Liquid-phase ethanol oxidation and gas-phase CO oxidation reactions over M doped (M = Ag, Au, Pd, and Ni) and MM′ codoped CeO2 nanoparticles

Abstract

Transition metal doped metal oxides have been studied extensively for potential applications to environments and chemical industry. Herein, M doped (M = Ag, Au, Pd, and Ni) and MM′ codoped CeO2 nanoparticles (NPs) were prepared by a hydrothermal method and their liquid-phase ethanol and gas-phase CO oxidation performances were examined by UV-visible absorption spectroscopy and temperature programmed mass spectrometry, respectively.

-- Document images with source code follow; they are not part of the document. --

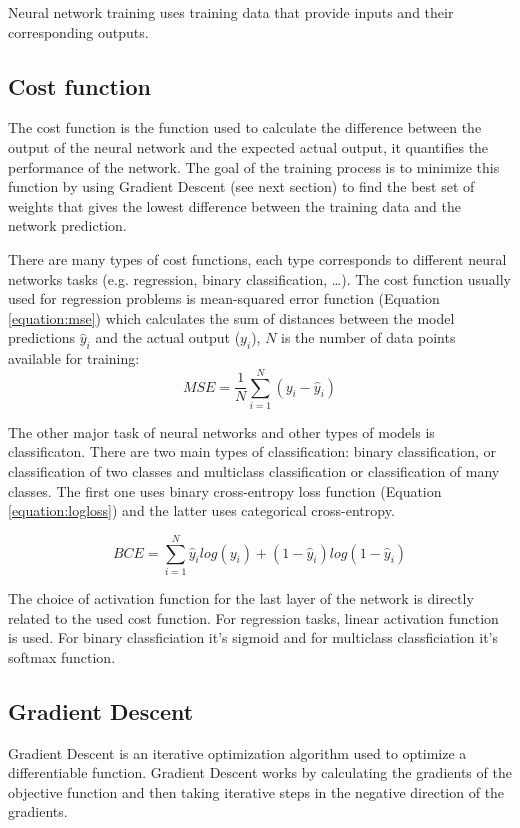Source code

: Neural network training uses training data that provide inputs and their corresponding outputs.

\subsection{Cost function}
The cost function is the function used to calculate the difference between the output of the neural network and the expected actual output, it quantifies the performance of the network. The goal of the training process is to minimize this function by using Gradient Descent (see next section) to find the best set of weights that gives the lowest difference between the training data and the network prediction.

There are many types of cost functions, each type corresponds to different neural networks tasks (e.g. regression, binary classification, …). The cost function usually used for regression problems is mean-squared error function (Equation \ref{equation:mse}) which calculates the sum of distances between the model predictions $\hat{y}_i$ and the actual output ($y_i$), $N$ is the number of data points available for training:
\begin{equation}
    MSE=\frac{1}{N}\sum_{i=1}^N(y_i-\hat{y}_i)
    \label{equation:mse}
\end{equation}

The other major task of neural networks and other types of models is classificaton. There are two main types of classification: binary classification, or classification of two classes and multiclass classification or classification of many classes. The first one uses binary cross-entropy loss function (Equation \ref{equation:logloss}) and the latter uses categorical cross-entropy.

\begin{equation}
    BCE = \sum_{i=1}^{N}\hat{y}_i log(y_i)+(1-\hat{y}_i)log(1-\hat{y}_i)
    \label{equation:logloss}
\end{equation}

The choice of activation function for the last layer of the network is directly related to the used cost function. For regression tasks, linear activation function is used. For binary classficiation it's sigmoid and for multiclass classficiation it's softmax function.

\subsection{Gradient Descent}
Gradient Descent is an iterative optimization algorithm used to optimize a differentiable function. Gradient Descent works by calculating the gradients of the objective function and then taking iterative steps in the negative direction of the gradients.

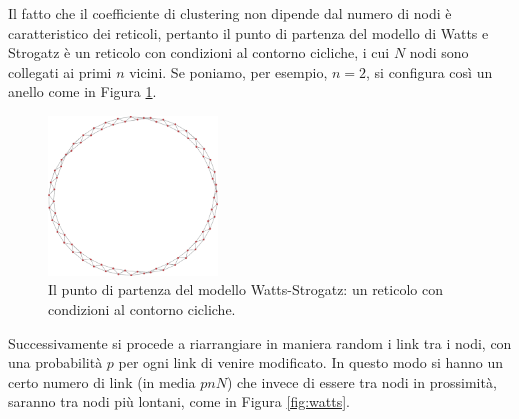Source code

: Il fatto che il coefficiente di clustering non dipende dal numero di nodi è caratteristico dei reticoli, pertanto il punto di partenza del modello di Watts e Strogatz è un reticolo con condizioni al contorno cicliche, i cui $N$ nodi sono collegati ai primi $n$ vicini. Se poniamo, per esempio, $n = 2$, si configura così un anello come in Figura \ref{fig:ring}.
\clearpage
\begin{figure}[t]
	\centering
	\includegraphics[width=0.4\textwidth]{./Immagini/Teoria/zoomring}
	\caption[Reticolo ciclico.]{Il punto di partenza del modello Watts-Strogatz: un reticolo con condizioni al contorno cicliche.}
	\label{fig:ring}
\end{figure}

Successivamente si procede a riarrangiare in maniera random i link tra i nodi, con una probabilità $p$ per ogni link di venire modificato. In questo modo si hanno un certo numero di link (in media $pnN$) che invece di essere tra nodi in prossimità, saranno tra nodi più lontani, come in Figura \ref{fig:watts}.

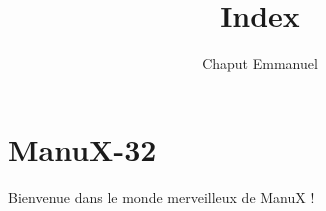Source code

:\documentclass{article}
\title{Index}
\author{Chaput Emmanuel}
\begin{document}
%
\section{ManuX-32}

   Bienvenue dans le monde merveilleux de ManuX ! 
\end{document}
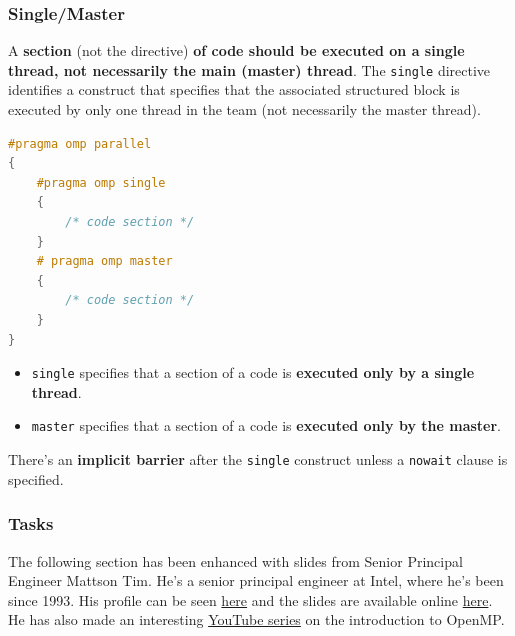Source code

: \newpage

\subsubsection{Single/Master}

A \textbf{section} (not the directive) \textbf{of code should be executed on a single thread, not necessarily the main (master) thread}. The \texttt{single} directive identifies a construct that specifies that the associated structured block is executed by only one thread in the team (not necessarily the master thread).

\begin{openmpbox}
\begin{lstlisting}[language=C++]
#pragma omp parallel
{
    #pragma omp single
    {
        /* code section */
    }
    # pragma omp master
    {
        /* code section */
    }
}\end{lstlisting}
\end{openmpbox}

\begin{itemize}
    \item \texttt{single} specifies that a section of a code is \textbf{executed only by a single thread}.

    \item \texttt{master} specifies that a section of a code is \textbf{executed only by the master}.
\end{itemize}

\noindent
There's an \textbf{implicit barrier} after the \texttt{single} construct unless a \texttt{nowait} clause is specified.

\newpage

\subsubsection{Tasks}

The following section has been enhanced with slides from Senior Principal Engineer Mattson Tim. He's a senior principal engineer at Intel, where he's been since 1993. His profile can be seen \href{https://www.intel.com/content/www/us/en/research/featured-researchers/tim-mattson.html}{here} and the slides are available online \href{https://www.openmp.org/wp-content/uploads/Intro_To_OpenMP_Mattson.pdf}{here}. He has also made an interesting \href{https://youtube.com/playlist?list=PLLX-Q6B8xqZ8n8bwjGdzBJ25X2utwnoEG&si=OBjyY4AI4zWfA-vB}{YouTube series} on the introduction to OpenMP.

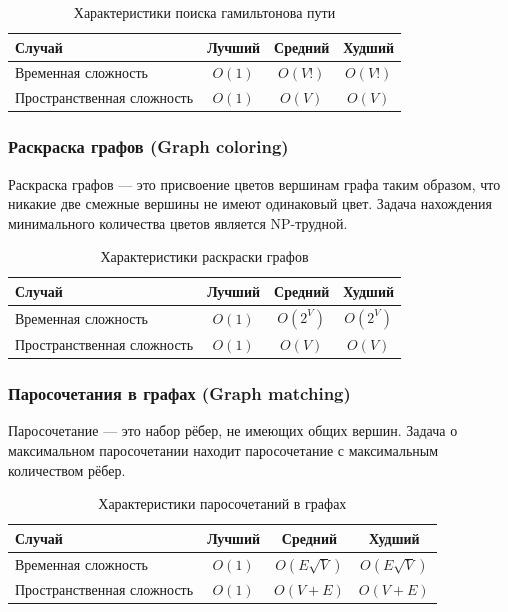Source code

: \documentclass[a4paper,12pt]{article}
\begin{document}
\begin{table}[H]
    \centering
    \begin{tabular}{|l|c|c|c|}
        \hline
        Случай & Лучший & Средний & Худший \\
        \hline
        Временная сложность & $O(1)$ & $O(V!)$ & $O(V!)$ \\
        \hline
        Пространственная сложность & $O(1)$ & $O(V)$ & $O(V)$ \\
        \hline
    \end{tabular}
    \caption{Характеристики поиска гамильтонова пути}
\end{table}

\subsubsection{Раскраска графов (Graph coloring)}
\label{subsubsec:раскраска-графов-graph-coloring}

Раскраска графов --- это присвоение цветов вершинам графа таким образом, что никакие две смежные вершины не имеют одинаковый цвет. Задача нахождения минимального количества цветов является NP-трудной.

\begin{table}[H]
    \centering
    \begin{tabular}{|l|c|c|c|}
        \hline
        Случай & Лучший & Средний & Худший \\
        \hline
        Временная сложность & $O(1)$ & $O(2^V)$ & $O(2^V)$ \\
        \hline
        Пространственная сложность & $O(1)$ & $O(V)$ & $O(V)$ \\
        \hline
    \end{tabular}
    \caption{Характеристики раскраски графов}
\end{table}

\subsubsection{Паросочетания в графах (Graph matching)}
\label{subsubsec:паросочетания-в-графах-graph-matching}

Паросочетание --- это набор рёбер, не имеющих общих вершин. Задача о максимальном паросочетании находит паросочетание с максимальным количеством рёбер.

\begin{table}[H]
    \centering
    \begin{tabular}{|l|c|c|c|}
        \hline
        Случай & Лучший & Средний & Худший \\
        \hline
        Временная сложность & $O(1)$ & $O(E \sqrt{V})$ & $O(E \sqrt{V})$ \\
        \hline
        Пространственная сложность & $O(1)$ & $O(V + E)$ & $O(V + E)$ \\
        \hline
    \end{tabular}
    \caption{Характеристики паросочетаний в графах}
\end{table}
\end{document}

The ethanol and CO oxidation performances were enhanced greatly by metal-doping and were dependent on the relative concentration of codoped metals. For ethanol oxidation, the concentration of acetaldehyde became saturated at low levels, while that of ethyl acetate continuously increased to become a final major product. For M doped CeO2 NPs, the ethanol oxidation performance showed an order of Ni < Ag < Pd ≪ Au. For MM′ codoped CeO2 NPs, the activity of Au doped CeO2 deteriorated drastically upon adding other metals (Ag, Ni, and Pd) as a cocatalyst.